From 4b0769d13721b7288a0bb0412e0107196a9cd862 Mon Sep 17 00:00:00 2001
From: Lewis Tunstall <lewis.c.tunstall@gmail.com>
Date: Thu, 9 Nov 2023 14:42:57 +0000
Subject: [PATCH] Fix links

---
 recipes/zephyr-7b/README.md | 4 ++--
 1 file changed, 2 insertions(+), 2 deletions(-)

diff --git a/recipes/zephyr-7b/README.md b/recipes/zephyr-7b/README.md
index 02746a1..4e783ad 100644
--- a/recipes/zephyr-7b/README.md
+++ b/recipes/zephyr-7b/README.md
@@ -3,8 +3,8 @@
 
 As described in the Zephyr [technical report](https://huggingface.co/papers/2310.16944), training this model proceeds in two steps:
 
-1. Apply SFT to fine-tune Mistral 7B on the UltraChat dataset.
-2. Align the SFT model to AI feedback via DPO on the UltraFeedback dataset.

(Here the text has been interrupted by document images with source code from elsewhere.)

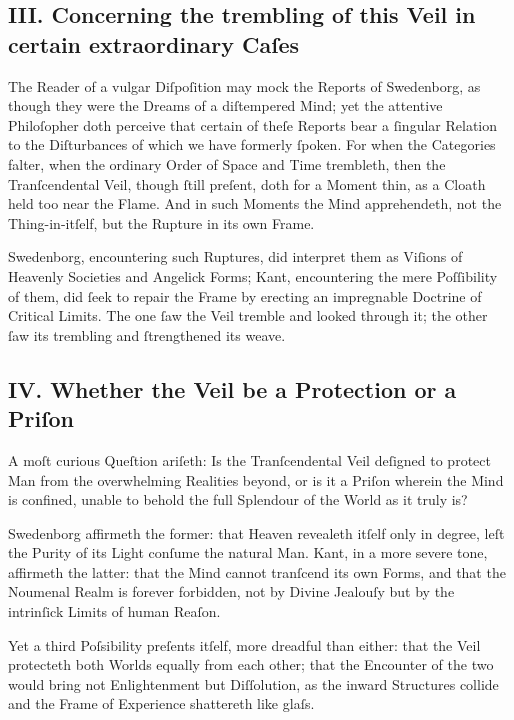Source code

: \documentclass[12pt]{article}
\begin{document}
\subsection*{III. Concerning the trembling of this Veil in certain extraordinary Caſes}

The Reader of a vulgar Diſpoſition may mock the Reports of Swedenborg, as 
though they were the Dreams of a diſtempered Mind; yet the attentive 
Philoſopher doth perceive that certain of theſe Reports bear a ſingular 
Relation to the Diſturbances of which we have formerly ſpoken. For when the 
Categories falter, when the ordinary Order of Space and Time trembleth, then 
the Tranſcendental Veil, though ſtill preſent, doth for a Moment thin, as a 
Cloath held too near the Flame. And in such Moments the Mind apprehendeth, not 
the Thing-in-itſelf, but the Rupture in its own Frame.

Swedenborg, encountering such Ruptures, did interpret them as Viſions of 
Heavenly Societies and Angelick Forms; Kant, encountering the mere Poſſibility 
of them, did ſeek to repair the Frame by erecting an impregnable Doctrine of 
Critical Limits. The one ſaw the Veil tremble and looked through it; the other 
ſaw its trembling and ſtrengthened its weave.

\subsection*{IV. Whether the Veil be a Protection or a Priſon}

A moſt curious Queſtion ariſeth: Is the Tranſcendental Veil deſigned to 
protect Man from the overwhelming Realities beyond, or is it a Priſon 
wherein the Mind is confined, unable to behold the full Splendour of the 
World as it truly is?

Swedenborg affirmeth the former: that Heaven revealeth itſelf only in degree, 
leſt the Purity of its Light conſume the natural Man. Kant, in a more severe 
tone, affirmeth the latter: that the Mind cannot tranſcend its own Forms, and 
that the Noumenal Realm is forever forbidden, not by Divine Jealouſy but by 
the intrinſick Limits of human Reaſon.

Yet a third Poſsibility preſents itſelf, more dreadful than either: that the 
Veil protecteth both Worlds equally from each other; that the Encounter of the 
two would bring not Enlightenment but Diſſolution, as the inward Structures 
collide and the Frame of Experience shattereth like glaſs.
\end{document}
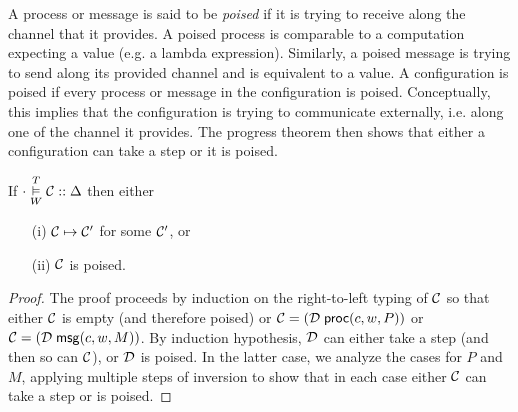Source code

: A process or message is said to be \emph{poised} if it is trying to
receive along the channel that it provides.  A poised process is
comparable to a computation expecting a value (e.g. a lambda expression).
Similarly, a poised message is trying to send along its provided channel and is equivalent to a value.
A configuration is poised if every process or message in the configuration is poised.
Conceptually, this implies that the configuration is trying to communicate
externally, i.e. along one of the channel it provides.
The progress theorem then shows that either a configuration can take a
step or it is poised.

\begin{theorem}
\label{thm:progress}
\mbox{}
If $\cdot \overset{T}{\underset{W}{\vDash}} \mathcal{C} :: \Delta$ then either
\begin{enumerate}
\item[(i)] $\mathcal{C} \mapsto \mathcal{C}'$ for some $\mathcal{C}'$, or
\item[(ii)] $\mathcal{C}$ is poised.
\end{enumerate}
\end{theorem}
\begin{proof}
The proof proceeds by induction on the right-to-left typing of $\mathcal{C}$ so that either
$\mathcal{C}$ is empty (and therefore poised) or
$\mathcal{C} = (\mathcal{D}\; \mathsf{proc}(c, w, P))$ or
$\mathcal{C} = (\mathcal{D}\; \mathsf{msg}(c, w, M))$. By induction hypothesis, $\mathcal{D}$ can
either take a step (and then so can $\mathcal{C}$), or $\mathcal{D}$ is poised.  In
the latter case, we analyze the cases for $P$ and $M$, applying multiple steps of
inversion to show that in each
case either $\mathcal{C}$ can take a step or is poised.
\end{proof}

%


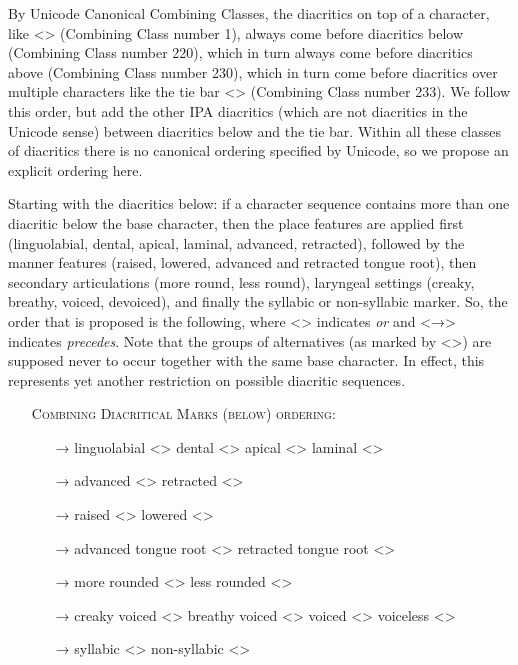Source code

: By Unicode Canonical Combining Classes, the diacritics on top of a character,
like <> (Combining Class number 1), always come before diacritics
below (Combining Class number 220), which in turn always come before diacritics
above (Combining Class number 230), which in turn come before diacritics over
multiple characters like the tie bar <>
(Combining Class number 233). We follow this order, but add the other IPA
diacritics (which are not diacritics in the Unicode sense) between diacritics
below and the tie bar. Within all these classes of diacritics there is no canonical
ordering specified by Unicode, so we propose an explicit ordering here.

Starting with the diacritics below: if a character sequence contains more than
one diacritic below the base character, then the place features are applied
first (linguolabial, dental, apical, laminal, advanced, retracted), followed by
the manner features (raised, lowered, advanced and retracted tongue root), then
secondary articulations (more round, less round), laryngeal settings (creaky,
breathy, voiced, devoiced), and finally the syllabic or non-syllabic marker. So,
the order that is proposed is the following, where <\textbar{}> indicates
\textit{or} and <→> indicates \textit{precedes}. Note that the groups of
alternatives (as marked by <\textbar{}>) are supposed never to occur together
with the same base character. In effect, this represents yet another restriction
on possible diacritic sequences.

\begin{itemize}
	\item[] \textsc{Combining Diacritical Marks (below) ordering:}
	\begin{itemize}	
	  \item[→] linguolabial <> \textbar{} dental <> \textbar{} apical <> \textbar{} laminal <>
	  \item[→] advanced <> \textbar{} retracted <> 
	  \item[→] raised <> \textbar{} lowered <>
	  \item[→] advanced tongue root <> \textbar{} retracted tongue root <>
	  \item[→] more rounded <> \textbar{} less rounded <>
	  \item[→] creaky voiced <> \textbar{} breathy voiced <> \textbar{} voiced <> \textbar{} voiceless <>
	  \item[→] syllabic <> \textbar{} non-syllabic <>
	\end{itemize}
 \end{itemize}

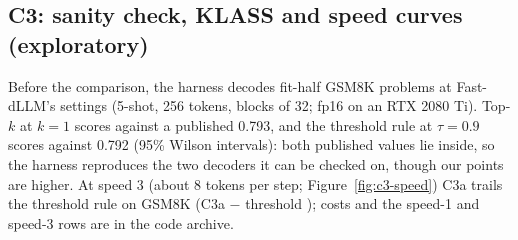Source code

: 
\subsection{C3: sanity check, KLASS and speed curves (exploratory)}
\label{sec:c3-app}

Before the comparison, the harness decodes  fit-half GSM8K
problems at Fast-dLLM's settings (5-shot, 256 tokens, blocks of 32; fp16 on an RTX 2080 Ti).
Top-$k$ at $k=1$ scores  against a published 0.793, and the
threshold rule at $\tau=0.9$ scores  against 0.792
\citep{wu2025fastdllm} (95\% Wilson intervals): both published values lie inside, so the
harness reproduces the two decoders it can be checked on, though our points are higher.
At speed 3 (about 8 tokens per step; Figure~\ref{fig:c3-speed}) C3a trails the threshold rule on
GSM8K (C3a $-$ threshold ); costs and the
speed-1 and speed-3 rows are in the code archive.

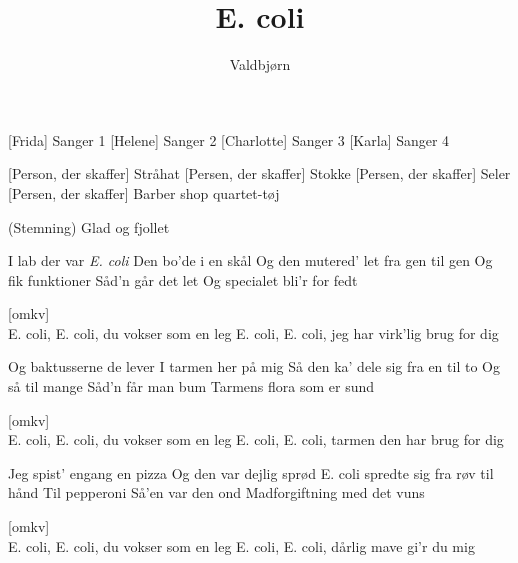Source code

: \documentclass[a4paper,11pt]{article}
\title{E. coli}
\author{Valdbjørn}
\begin{document}
\maketitle

\begin{roles}
    [Frida] Sanger  1
    [Helene] Sanger 2
    [Charlotte] Sanger 3
    [Karla] Sanger 4
\end{roles}

\begin{props}
    [Person, der skaffer] Stråhat
    [Persen, der skaffer] Stokke
    [Persen, der skaffer] Seler
    [Persen, der skaffer] Barber shop quartet-tøj
\end{props}

\scene (Stemning) Glad og fjollet 

\begin{song}
   I lab der var \textit{E. coli}
Den bo'de i en skål
Og den mutered' let fra gen til gen
Og fik funktioner
Såd'n går det let
Og specialet bli'r for fedt

  [omkv]\\ E. coli, E. coli, du vokser som en leg
E. coli, E. coli, jeg har virk'lig brug for dig

    Og baktusserne de lever
I tarmen her på mig
Så den ka' dele sig fra en til to
Og så til mange
Såd'n får man bum
Tarmens flora som er sund

  [omkv]\\ E. coli, E. coli, du vokser som en leg
E. coli, E. coli, tarmen den har brug for dig

    Jeg spist' engang en pizza
Og den var dejlig sprød
E. coli spredte sig fra røv til hånd
Til pepperoni
Så'en var den ond
Madforgiftning med det vuns

  [omkv]\\ E. coli, E. coli, du vokser som en leg
E. coli, E. coli, dårlig mave gi'r du mig


\end{song}
\end{document}
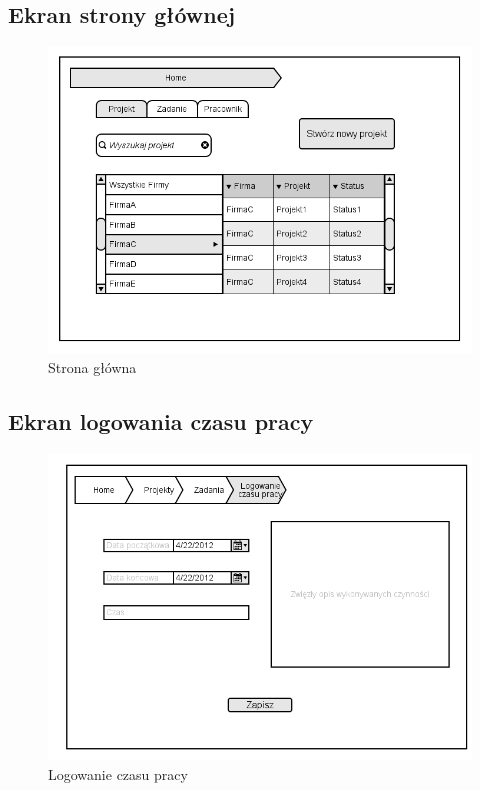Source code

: \subsection{Ekran strony głównej}
\begin{figure}[H]
    \centering
    \includegraphics[scale=0.7]{diagramy/intefejsy/Home.png}
    \caption{Strona główna}
    \label{fig:usecase}
\end{figure}

\subsection{Ekran logowania czasu pracy}
\begin{figure}[H]
    \centering
    \includegraphics[scale=0.7]{diagramy/intefejsy/Logowanie_czasu_pracy.png}
    \caption{Logowanie czasu pracy}
    \label{fig:usecase}
\end{figure}

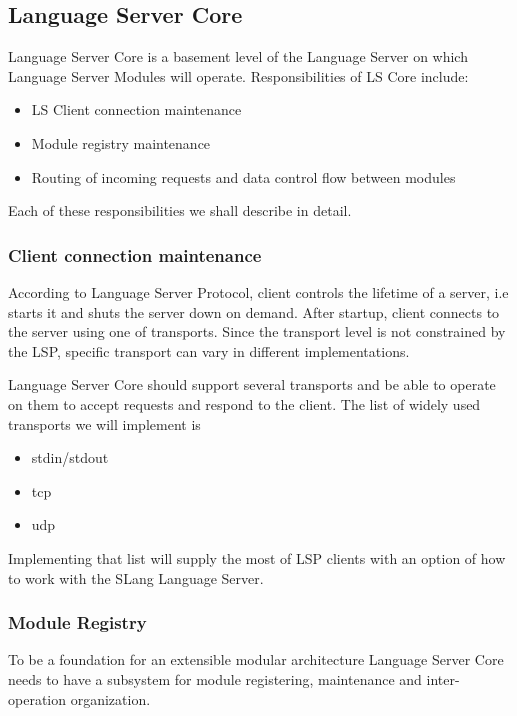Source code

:\subsection{Language Server Core}
\label{sec:met:arch:core}
Language Server Core is a basement level of the Language Server on which Language Server Modules will operate.
Responsibilities of LS Core include:
\begin{itemize}
    \item LS Client connection maintenance
    \item Module registry maintenance
    \item Routing of incoming requests and data control flow between modules
\end{itemize}

Each of these responsibilities we shall describe in detail.

\subsubsection{Client connection maintenance}
\label{sec:met:arch:core:connection_maintenance}
According to Language Server Protocol\cite{Sourcegraph}, client controls the lifetime of a server, 
i.e starts it and shuts the server down on demand. After startup, client connects to the server
using one of transports. Since the transport level is not constrained by the LSP, specific transport 
can vary in different implementations.

Language Server Core should support several transports and be able to operate on them to accept requests 
and respond to the client. The list of widely used transports we will implement is
\begin{itemize}
    \item stdin/stdout
    \item tcp
    \item udp
\end{itemize}
Implementing that list will supply the most of LSP clients with an option of how to work with the SLang Language Server.  

\subsubsection{Module Registry}
\label{sec:met:arch:core:module_registry}

To be a foundation for an extensible modular architecture Language Server Core needs to have a subsystem 
for module registering, maintenance and inter-operation organization.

+1. Apply SFT to fine-tune Mistral 7B on a filtered version of the UltraChat dataset ([link](https://huggingface.co/datasets/HuggingFaceH4/ultrachat_200k)).
+2. Align the SFT model to AI feedback via DPO on a preprocessed version of the UltraFeedback dataset ([link](https://huggingface.co/datasets/HuggingFaceH4/ultrafeedback_binarized)).
 
 See below for commands to train these models using either DeepSpeed ZeRO-3 or LoRA.